Jackson spent more than 20 years working in London, at the BBC and then Channel 4, and was an executive producer on Film4 documentaries. She joined Sundance Institute, which runs the festival, in 2013, and directed its Documentary Film Program until her appointment as festival director. The Grierson Trust gave her its BBC Grierson Trustees' Award in 2021.

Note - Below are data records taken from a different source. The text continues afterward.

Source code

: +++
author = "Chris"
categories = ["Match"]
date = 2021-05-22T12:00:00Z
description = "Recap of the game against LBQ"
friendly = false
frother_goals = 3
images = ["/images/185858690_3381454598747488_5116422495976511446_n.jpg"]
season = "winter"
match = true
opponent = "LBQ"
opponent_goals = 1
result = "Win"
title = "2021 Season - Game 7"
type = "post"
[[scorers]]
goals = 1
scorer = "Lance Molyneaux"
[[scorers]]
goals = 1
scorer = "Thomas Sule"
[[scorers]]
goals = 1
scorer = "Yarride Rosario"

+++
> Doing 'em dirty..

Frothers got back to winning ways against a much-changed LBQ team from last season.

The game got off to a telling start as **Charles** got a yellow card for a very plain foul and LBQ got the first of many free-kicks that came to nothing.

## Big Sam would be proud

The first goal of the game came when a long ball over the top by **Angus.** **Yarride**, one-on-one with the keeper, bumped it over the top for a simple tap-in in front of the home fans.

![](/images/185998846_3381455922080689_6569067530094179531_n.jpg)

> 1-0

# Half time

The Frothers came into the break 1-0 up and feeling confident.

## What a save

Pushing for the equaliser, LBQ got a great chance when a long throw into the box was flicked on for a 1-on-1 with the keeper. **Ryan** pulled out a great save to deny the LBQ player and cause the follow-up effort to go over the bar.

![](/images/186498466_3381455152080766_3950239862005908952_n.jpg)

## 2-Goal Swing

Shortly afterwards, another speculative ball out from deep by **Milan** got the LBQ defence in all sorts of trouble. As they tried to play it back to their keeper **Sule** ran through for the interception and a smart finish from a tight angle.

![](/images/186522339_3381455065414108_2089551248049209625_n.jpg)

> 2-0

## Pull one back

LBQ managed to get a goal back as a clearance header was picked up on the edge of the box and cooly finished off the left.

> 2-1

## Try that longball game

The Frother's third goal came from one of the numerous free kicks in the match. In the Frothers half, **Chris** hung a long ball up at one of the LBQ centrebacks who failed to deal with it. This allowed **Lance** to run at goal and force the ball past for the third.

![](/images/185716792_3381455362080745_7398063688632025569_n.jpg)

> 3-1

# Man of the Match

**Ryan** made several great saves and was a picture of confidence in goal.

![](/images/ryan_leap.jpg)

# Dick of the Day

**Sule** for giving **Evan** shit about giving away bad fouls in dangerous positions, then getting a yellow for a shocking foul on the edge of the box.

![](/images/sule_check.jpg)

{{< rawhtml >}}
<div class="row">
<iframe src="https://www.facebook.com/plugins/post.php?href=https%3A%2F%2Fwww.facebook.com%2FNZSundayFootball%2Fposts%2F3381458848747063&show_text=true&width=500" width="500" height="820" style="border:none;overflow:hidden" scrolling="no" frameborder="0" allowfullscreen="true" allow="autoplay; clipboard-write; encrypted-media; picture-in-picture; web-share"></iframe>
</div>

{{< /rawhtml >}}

== Early life and education ==
Born in about 1970, Jackson grew up in a village in rural England. Her adoptive parents were white and later divorced. She has described herself as a British woman of African descent, specifically Nigerian, and has said that growing up mixed race in a white family in a rural village taught her to move between groups, an experience she has connected to her interest in documentary and to her view of whose stories get told.

== Career ==
=== BBC and Channel 4 ===
Jackson began her career as a researcher, producer and director at the BBC. She spent more than 20 years working in London, moving from the BBC to Channel 4, where she was a commissioning editor with responsibility for arts, performance and animation, and later head of arts and performance. Her executive producer credits at Film4 include the Nick Cave film 20,000 Days on Earth.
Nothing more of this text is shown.